━━ Excerpted records

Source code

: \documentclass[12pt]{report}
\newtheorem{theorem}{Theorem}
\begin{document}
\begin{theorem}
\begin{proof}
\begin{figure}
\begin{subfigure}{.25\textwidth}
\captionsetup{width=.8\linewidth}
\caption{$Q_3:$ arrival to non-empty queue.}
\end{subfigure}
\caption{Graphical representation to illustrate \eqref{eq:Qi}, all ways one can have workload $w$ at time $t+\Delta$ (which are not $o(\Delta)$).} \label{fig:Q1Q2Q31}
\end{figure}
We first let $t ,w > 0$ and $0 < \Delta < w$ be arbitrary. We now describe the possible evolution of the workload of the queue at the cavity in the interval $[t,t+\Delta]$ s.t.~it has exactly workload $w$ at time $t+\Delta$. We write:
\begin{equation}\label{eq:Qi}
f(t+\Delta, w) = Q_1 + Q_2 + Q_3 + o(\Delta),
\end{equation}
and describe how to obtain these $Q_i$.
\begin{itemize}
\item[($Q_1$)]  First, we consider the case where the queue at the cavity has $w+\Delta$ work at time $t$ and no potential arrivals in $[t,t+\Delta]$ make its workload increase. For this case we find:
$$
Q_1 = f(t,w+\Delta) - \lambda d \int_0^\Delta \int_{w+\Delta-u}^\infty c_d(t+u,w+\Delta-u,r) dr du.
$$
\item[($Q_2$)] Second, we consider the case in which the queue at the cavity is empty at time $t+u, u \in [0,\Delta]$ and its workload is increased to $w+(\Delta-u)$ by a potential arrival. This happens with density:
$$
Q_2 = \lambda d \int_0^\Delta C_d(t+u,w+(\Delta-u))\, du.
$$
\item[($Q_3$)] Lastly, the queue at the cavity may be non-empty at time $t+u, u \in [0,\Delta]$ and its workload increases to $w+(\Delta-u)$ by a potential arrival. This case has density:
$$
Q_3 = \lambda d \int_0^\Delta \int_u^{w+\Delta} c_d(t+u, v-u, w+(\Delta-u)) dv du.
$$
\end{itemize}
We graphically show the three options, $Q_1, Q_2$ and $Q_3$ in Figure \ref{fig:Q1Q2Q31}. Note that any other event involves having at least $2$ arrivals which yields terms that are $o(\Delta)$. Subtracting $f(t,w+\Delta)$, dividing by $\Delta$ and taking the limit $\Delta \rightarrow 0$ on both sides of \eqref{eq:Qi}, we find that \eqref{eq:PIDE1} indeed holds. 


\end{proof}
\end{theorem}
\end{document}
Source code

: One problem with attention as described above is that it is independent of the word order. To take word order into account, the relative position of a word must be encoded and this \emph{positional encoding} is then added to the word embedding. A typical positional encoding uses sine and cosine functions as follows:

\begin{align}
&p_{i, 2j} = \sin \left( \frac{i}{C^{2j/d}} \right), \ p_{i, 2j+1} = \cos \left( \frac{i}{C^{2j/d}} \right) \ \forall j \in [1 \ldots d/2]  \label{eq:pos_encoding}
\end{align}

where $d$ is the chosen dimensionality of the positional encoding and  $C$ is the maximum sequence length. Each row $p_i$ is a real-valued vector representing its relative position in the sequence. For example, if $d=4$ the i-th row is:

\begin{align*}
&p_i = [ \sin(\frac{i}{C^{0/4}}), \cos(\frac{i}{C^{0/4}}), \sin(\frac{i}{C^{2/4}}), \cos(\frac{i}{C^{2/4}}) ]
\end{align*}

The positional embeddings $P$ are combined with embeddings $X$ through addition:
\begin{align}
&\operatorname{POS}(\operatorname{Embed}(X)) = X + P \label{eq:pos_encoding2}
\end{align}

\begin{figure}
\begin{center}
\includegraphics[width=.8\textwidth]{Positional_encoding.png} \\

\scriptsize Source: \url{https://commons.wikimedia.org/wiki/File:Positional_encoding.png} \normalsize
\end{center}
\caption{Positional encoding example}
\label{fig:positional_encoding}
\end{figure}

━━━━

*Task goal*. Find "begin" in the data above. Report each line where it appears.

*Exercise answer*.
\begin{document}
\begin{theorem}
\begin{proof}
\begin{figure}
\begin{subfigure}{.25\textwidth}
\begin{equation}\label{eq:Qi}
\begin{itemize}
\begin{align}
\begin{align*}
\begin{align}
\begin{figure}
\begin{center}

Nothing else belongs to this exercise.